■ **Assignment**: Please repeat exactly the lines below from the one containing "## Historical data" down to the one containing "11676 | 2706 |", both included, and nothing else.

■ **Provided data**:
=====

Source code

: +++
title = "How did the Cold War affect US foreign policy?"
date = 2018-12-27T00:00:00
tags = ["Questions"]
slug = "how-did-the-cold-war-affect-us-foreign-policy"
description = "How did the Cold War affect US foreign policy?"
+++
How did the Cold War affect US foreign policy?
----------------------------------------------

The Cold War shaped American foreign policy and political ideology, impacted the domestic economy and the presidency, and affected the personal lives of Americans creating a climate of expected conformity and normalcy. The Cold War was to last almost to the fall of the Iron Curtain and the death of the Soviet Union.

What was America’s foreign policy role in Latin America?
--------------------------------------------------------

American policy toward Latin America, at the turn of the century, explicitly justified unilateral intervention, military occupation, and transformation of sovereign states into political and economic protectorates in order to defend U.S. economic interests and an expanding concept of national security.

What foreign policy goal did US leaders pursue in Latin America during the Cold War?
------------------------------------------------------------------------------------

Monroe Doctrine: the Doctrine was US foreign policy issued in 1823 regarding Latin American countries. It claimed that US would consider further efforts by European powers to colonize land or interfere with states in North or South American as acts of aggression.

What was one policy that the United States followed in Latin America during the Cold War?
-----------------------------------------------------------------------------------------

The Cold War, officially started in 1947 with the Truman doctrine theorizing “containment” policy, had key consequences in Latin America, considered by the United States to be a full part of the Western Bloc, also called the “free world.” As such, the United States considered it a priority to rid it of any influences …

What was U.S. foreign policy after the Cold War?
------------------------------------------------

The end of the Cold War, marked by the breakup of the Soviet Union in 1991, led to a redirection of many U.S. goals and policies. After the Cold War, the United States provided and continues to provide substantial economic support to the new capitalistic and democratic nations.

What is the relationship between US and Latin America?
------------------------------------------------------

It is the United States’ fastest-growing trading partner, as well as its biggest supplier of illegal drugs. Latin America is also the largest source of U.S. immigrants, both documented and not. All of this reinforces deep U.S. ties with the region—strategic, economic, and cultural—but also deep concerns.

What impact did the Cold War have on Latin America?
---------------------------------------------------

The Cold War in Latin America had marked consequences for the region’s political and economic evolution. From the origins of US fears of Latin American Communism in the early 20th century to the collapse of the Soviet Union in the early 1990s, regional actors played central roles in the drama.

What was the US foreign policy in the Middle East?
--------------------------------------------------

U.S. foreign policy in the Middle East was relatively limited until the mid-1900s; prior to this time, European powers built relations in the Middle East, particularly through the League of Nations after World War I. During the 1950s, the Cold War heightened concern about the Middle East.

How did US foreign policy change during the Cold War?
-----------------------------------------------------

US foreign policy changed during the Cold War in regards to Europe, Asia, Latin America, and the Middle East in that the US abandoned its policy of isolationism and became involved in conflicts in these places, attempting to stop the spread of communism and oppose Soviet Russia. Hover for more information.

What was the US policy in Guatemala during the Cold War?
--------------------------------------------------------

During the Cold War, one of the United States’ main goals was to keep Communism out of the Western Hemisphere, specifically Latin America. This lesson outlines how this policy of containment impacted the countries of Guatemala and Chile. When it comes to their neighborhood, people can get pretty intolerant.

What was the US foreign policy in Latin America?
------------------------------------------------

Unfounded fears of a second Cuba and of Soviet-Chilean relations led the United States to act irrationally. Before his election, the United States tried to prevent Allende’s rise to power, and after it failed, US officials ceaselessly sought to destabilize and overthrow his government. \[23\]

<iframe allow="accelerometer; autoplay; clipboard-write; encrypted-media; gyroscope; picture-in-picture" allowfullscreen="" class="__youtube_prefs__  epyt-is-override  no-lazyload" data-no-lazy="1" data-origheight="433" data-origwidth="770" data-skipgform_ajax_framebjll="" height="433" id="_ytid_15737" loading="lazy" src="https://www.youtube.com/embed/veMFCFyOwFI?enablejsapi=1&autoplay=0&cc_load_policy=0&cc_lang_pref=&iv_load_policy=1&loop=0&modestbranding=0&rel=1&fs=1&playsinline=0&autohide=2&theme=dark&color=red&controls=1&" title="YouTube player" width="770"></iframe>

=====

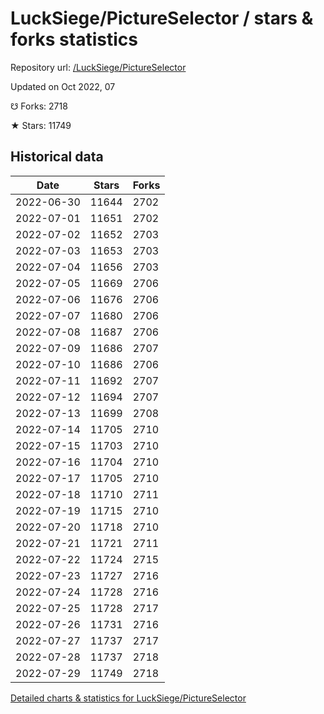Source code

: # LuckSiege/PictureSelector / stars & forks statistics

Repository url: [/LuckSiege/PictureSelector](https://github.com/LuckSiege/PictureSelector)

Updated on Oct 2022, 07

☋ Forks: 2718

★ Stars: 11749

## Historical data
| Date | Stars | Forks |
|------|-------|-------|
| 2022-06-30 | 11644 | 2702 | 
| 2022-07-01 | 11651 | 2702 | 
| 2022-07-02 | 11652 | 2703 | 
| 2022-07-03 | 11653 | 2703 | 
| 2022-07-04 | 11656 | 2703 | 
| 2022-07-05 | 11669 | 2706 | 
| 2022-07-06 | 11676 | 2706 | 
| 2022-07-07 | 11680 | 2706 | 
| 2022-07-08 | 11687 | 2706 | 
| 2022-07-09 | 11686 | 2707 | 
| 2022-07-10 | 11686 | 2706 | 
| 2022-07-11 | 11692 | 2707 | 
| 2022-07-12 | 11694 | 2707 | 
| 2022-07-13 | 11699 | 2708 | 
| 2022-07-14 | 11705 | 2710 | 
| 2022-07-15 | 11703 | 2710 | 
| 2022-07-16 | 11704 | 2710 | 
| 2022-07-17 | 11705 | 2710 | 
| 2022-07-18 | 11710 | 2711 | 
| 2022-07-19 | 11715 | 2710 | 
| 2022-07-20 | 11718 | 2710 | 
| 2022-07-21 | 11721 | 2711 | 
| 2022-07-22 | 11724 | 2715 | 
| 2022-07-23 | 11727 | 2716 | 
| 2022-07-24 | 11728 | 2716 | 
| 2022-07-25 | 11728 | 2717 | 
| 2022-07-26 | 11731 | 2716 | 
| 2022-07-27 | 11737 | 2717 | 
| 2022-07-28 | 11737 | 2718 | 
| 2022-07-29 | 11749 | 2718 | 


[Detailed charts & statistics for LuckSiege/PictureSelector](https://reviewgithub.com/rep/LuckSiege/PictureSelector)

=====

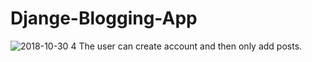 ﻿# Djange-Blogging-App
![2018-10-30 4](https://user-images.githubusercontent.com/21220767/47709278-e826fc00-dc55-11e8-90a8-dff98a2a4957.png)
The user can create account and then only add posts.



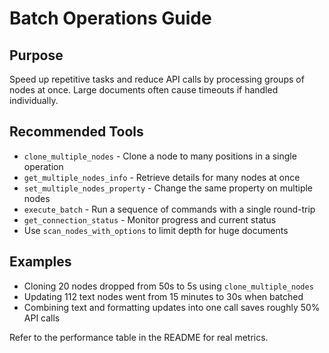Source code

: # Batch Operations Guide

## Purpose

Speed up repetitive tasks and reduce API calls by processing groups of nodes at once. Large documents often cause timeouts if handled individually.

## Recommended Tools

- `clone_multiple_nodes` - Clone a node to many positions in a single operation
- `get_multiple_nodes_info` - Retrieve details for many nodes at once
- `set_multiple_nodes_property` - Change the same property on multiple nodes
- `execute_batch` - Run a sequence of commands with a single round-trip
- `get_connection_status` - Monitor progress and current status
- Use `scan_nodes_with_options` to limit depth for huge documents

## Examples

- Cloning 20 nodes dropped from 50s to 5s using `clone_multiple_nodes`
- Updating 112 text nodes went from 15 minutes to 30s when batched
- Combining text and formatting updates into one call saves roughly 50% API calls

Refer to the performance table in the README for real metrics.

=====

■ **Answer box**:
## Historical data
| Date | Stars | Forks |
|------|-------|-------|
| 2022-06-30 | 11644 | 2702 | 
| 2022-07-01 | 11651 | 2702 | 
| 2022-07-02 | 11652 | 2703 | 
| 2022-07-03 | 11653 | 2703 | 
| 2022-07-04 | 11656 | 2703 | 
| 2022-07-05 | 11669 | 2706 | 
| 2022-07-06 | 11676 | 2706 | 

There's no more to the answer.